▸ **DESCRIPTION OF THE TASK**
All of the records are to be copied out exactly, with nothing left out.

▸ **DATA SHOWN**

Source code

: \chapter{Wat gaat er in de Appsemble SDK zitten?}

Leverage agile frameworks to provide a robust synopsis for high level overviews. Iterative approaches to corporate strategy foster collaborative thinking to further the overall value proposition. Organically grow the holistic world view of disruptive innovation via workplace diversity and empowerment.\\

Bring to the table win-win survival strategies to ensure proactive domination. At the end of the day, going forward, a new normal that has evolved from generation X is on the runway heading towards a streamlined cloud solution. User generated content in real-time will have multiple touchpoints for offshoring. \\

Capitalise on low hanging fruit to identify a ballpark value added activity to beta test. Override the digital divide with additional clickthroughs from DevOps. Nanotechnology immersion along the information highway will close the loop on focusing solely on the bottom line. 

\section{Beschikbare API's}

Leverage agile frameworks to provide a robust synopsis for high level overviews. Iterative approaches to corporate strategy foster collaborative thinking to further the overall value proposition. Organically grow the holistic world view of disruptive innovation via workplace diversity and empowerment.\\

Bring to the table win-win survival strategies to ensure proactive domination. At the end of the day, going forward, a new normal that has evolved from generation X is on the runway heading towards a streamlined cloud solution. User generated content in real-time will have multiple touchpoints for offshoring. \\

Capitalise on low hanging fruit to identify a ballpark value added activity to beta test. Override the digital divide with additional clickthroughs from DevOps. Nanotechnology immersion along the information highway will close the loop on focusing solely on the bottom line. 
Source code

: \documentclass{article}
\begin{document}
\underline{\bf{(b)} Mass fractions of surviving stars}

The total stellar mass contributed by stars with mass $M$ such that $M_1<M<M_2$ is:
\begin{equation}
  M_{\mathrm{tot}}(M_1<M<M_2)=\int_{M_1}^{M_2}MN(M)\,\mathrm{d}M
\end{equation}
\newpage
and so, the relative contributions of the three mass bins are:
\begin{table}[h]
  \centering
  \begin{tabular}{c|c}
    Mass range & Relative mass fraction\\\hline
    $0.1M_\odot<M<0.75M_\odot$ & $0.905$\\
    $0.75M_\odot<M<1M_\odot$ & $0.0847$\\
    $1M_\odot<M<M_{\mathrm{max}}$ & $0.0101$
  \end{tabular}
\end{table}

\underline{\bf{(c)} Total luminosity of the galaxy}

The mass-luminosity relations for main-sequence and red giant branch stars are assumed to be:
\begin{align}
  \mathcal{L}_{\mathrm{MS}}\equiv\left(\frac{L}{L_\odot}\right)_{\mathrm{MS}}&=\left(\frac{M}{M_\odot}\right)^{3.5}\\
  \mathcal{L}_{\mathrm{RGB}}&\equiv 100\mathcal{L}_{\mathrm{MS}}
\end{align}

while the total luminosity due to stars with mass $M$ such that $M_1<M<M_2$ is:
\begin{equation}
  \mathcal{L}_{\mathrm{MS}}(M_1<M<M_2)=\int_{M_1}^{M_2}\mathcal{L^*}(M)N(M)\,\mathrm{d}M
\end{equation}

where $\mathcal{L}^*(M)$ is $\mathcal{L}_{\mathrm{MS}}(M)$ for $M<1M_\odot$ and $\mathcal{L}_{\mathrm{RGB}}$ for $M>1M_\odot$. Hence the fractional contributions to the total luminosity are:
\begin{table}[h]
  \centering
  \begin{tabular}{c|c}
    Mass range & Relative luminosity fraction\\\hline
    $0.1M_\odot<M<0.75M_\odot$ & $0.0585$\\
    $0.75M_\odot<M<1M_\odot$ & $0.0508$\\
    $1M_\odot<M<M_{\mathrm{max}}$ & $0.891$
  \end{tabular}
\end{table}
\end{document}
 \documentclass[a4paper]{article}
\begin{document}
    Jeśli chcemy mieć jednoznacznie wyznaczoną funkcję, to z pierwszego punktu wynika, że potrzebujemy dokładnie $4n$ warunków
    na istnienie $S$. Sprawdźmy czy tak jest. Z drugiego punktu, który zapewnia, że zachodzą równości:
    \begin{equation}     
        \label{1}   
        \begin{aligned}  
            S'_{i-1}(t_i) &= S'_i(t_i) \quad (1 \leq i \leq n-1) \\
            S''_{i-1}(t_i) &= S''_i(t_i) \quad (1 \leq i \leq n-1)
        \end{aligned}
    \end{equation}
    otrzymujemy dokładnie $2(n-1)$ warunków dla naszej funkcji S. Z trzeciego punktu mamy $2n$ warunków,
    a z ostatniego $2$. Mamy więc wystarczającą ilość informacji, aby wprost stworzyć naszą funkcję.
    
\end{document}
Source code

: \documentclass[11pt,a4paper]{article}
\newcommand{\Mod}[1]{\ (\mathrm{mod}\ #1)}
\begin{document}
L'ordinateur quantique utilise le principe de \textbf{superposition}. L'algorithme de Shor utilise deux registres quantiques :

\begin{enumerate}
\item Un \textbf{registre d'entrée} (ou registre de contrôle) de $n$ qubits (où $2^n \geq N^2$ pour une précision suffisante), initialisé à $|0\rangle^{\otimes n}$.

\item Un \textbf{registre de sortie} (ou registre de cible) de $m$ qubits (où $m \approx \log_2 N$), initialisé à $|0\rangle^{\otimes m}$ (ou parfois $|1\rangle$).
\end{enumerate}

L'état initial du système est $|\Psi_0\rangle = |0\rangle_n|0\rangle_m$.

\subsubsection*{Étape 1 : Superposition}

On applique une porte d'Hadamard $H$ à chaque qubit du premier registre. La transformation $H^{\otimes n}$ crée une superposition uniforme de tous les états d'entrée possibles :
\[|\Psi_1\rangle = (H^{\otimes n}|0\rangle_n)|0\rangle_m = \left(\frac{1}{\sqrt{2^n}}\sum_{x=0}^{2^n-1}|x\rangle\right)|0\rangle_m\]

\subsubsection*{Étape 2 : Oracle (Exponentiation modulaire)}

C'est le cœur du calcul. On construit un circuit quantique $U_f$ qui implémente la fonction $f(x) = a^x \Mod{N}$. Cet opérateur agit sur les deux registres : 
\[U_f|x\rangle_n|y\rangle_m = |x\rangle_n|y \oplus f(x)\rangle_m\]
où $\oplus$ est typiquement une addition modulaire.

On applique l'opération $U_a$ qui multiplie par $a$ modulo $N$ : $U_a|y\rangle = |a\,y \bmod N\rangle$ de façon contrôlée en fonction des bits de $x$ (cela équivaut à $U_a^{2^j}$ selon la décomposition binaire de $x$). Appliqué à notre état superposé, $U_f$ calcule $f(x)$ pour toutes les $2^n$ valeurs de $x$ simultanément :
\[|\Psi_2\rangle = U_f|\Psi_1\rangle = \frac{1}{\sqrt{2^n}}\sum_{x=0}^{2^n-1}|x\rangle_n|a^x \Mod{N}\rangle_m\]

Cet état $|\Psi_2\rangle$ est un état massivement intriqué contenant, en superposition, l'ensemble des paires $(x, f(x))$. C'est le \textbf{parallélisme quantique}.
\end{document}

▸ **RESPONSE TO THIS EXERCISE**
Source code

: \chapter{Wat gaat er in de Appsemble SDK zitten?}

Leverage agile frameworks to provide a robust synopsis for high level overviews. Iterative approaches to corporate strategy foster collaborative thinking to further the overall value proposition. Organically grow the holistic world view of disruptive innovation via workplace diversity and empowerment.\\

Bring to the table win-win survival strategies to ensure proactive domination. At the end of the day, going forward, a new normal that has evolved from generation X is on the runway heading towards a streamlined cloud solution. User generated content in real-time will have multiple touchpoints for offshoring. \\

Capitalise on low hanging fruit to identify a ballpark value added activity to beta test. Override the digital divide with additional clickthroughs from DevOps. Nanotechnology immersion along the information highway will close the loop on focusing solely on the bottom line. 

\section{Beschikbare API's}

Leverage agile frameworks to provide a robust synopsis for high level overviews. Iterative approaches to corporate strategy foster collaborative thinking to further the overall value proposition. Organically grow the holistic world view of disruptive innovation via workplace diversity and empowerment.\\

Bring to the table win-win survival strategies to ensure proactive domination. At the end of the day, going forward, a new normal that has evolved from generation X is on the runway heading towards a streamlined cloud solution. User generated content in real-time will have multiple touchpoints for offshoring. \\

Capitalise on low hanging fruit to identify a ballpark value added activity to beta test. Override the digital divide with additional clickthroughs from DevOps. Nanotechnology immersion along the information highway will close the loop on focusing solely on the bottom line. 
Source code

: \documentclass{article}
\begin{document}
\underline{\bf{(b)} Mass fractions of surviving stars}

The total stellar mass contributed by stars with mass $M$ such that $M_1<M<M_2$ is:
\begin{equation}
  M_{\mathrm{tot}}(M_1<M<M_2)=\int_{M_1}^{M_2}MN(M)\,\mathrm{d}M
\end{equation}
\newpage
and so, the relative contributions of the three mass bins are:
\begin{table}[h]
  \centering
  \begin{tabular}{c|c}
    Mass range & Relative mass fraction\\\hline
    $0.1M_\odot<M<0.75M_\odot$ & $0.905$\\
    $0.75M_\odot<M<1M_\odot$ & $0.0847$\\
    $1M_\odot<M<M_{\mathrm{max}}$ & $0.0101$
  \end{tabular}
\end{table}

\underline{\bf{(c)} Total luminosity of the galaxy}

The mass-luminosity relations for main-sequence and red giant branch stars are assumed to be:
\begin{align}
  \mathcal{L}_{\mathrm{MS}}\equiv\left(\frac{L}{L_\odot}\right)_{\mathrm{MS}}&=\left(\frac{M}{M_\odot}\right)^{3.5}\\
  \mathcal{L}_{\mathrm{RGB}}&\equiv 100\mathcal{L}_{\mathrm{MS}}
\end{align}

while the total luminosity due to stars with mass $M$ such that $M_1<M<M_2$ is:
\begin{equation}
  \mathcal{L}_{\mathrm{MS}}(M_1<M<M_2)=\int_{M_1}^{M_2}\mathcal{L^*}(M)N(M)\,\mathrm{d}M
\end{equation}

where $\mathcal{L}^*(M)$ is $\mathcal{L}_{\mathrm{MS}}(M)$ for $M<1M_\odot$ and $\mathcal{L}_{\mathrm{RGB}}$ for $M>1M_\odot$. Hence the fractional contributions to the total luminosity are:
\begin{table}[h]
  \centering
  \begin{tabular}{c|c}
    Mass range & Relative luminosity fraction\\\hline
    $0.1M_\odot<M<0.75M_\odot$ & $0.0585$\\
    $0.75M_\odot<M<1M_\odot$ & $0.0508$\\
    $1M_\odot<M<M_{\mathrm{max}}$ & $0.891$
  \end{tabular}
\end{table}
\end{document}
 \documentclass[a4paper]{article}
\begin{document}
    Jeśli chcemy mieć jednoznacznie wyznaczoną funkcję, to z pierwszego punktu wynika, że potrzebujemy dokładnie $4n$ warunków
    na istnienie $S$. Sprawdźmy czy tak jest. Z drugiego punktu, który zapewnia, że zachodzą równości:
    \begin{equation}     
        \label{1}   
        \begin{aligned}  
            S'_{i-1}(t_i) &= S'_i(t_i) \quad (1 \leq i \leq n-1) \\
            S''_{i-1}(t_i) &= S''_i(t_i) \quad (1 \leq i \leq n-1)
        \end{aligned}
    \end{equation}
    otrzymujemy dokładnie $2(n-1)$ warunków dla naszej funkcji S. Z trzeciego punktu mamy $2n$ warunków,
    a z ostatniego $2$. Mamy więc wystarczającą ilość informacji, aby wprost stworzyć naszą funkcję.
    
\end{document}
Source code

: \documentclass[11pt,a4paper]{article}
\newcommand{\Mod}[1]{\ (\mathrm{mod}\ #1)}
\begin{document}
L'ordinateur quantique utilise le principe de \textbf{superposition}. L'algorithme de Shor utilise deux registres quantiques :

\begin{enumerate}
\item Un \textbf{registre d'entrée} (ou registre de contrôle) de $n$ qubits (où $2^n \geq N^2$ pour une précision suffisante), initialisé à $|0\rangle^{\otimes n}$.

\item Un \textbf{registre de sortie} (ou registre de cible) de $m$ qubits (où $m \approx \log_2 N$), initialisé à $|0\rangle^{\otimes m}$ (ou parfois $|1\rangle$).
\end{enumerate}

L'état initial du système est $|\Psi_0\rangle = |0\rangle_n|0\rangle_m$.

\subsubsection*{Étape 1 : Superposition}

On applique une porte d'Hadamard $H$ à chaque qubit du premier registre. La transformation $H^{\otimes n}$ crée une superposition uniforme de tous les états d'entrée possibles :
\[|\Psi_1\rangle = (H^{\otimes n}|0\rangle_n)|0\rangle_m = \left(\frac{1}{\sqrt{2^n}}\sum_{x=0}^{2^n-1}|x\rangle\right)|0\rangle_m\]

\subsubsection*{Étape 2 : Oracle (Exponentiation modulaire)}

C'est le cœur du calcul. On construit un circuit quantique $U_f$ qui implémente la fonction $f(x) = a^x \Mod{N}$. Cet opérateur agit sur les deux registres : 
\[U_f|x\rangle_n|y\rangle_m = |x\rangle_n|y \oplus f(x)\rangle_m\]
où $\oplus$ est typiquement une addition modulaire.

On applique l'opération $U_a$ qui multiplie par $a$ modulo $N$ : $U_a|y\rangle = |a\,y \bmod N\rangle$ de façon contrôlée en fonction des bits de $x$ (cela équivaut à $U_a^{2^j}$ selon la décomposition binaire de $x$). Appliqué à notre état superposé, $U_f$ calcule $f(x)$ pour toutes les $2^n$ valeurs de $x$ simultanément :
\[|\Psi_2\rangle = U_f|\Psi_1\rangle = \frac{1}{\sqrt{2^n}}\sum_{x=0}^{2^n-1}|x\rangle_n|a^x \Mod{N}\rangle_m\]

Cet état $|\Psi_2\rangle$ est un état massivement intriqué contenant, en superposition, l'ensemble des paires $(x, f(x))$. C'est le \textbf{parallélisme quantique}.
\end{document}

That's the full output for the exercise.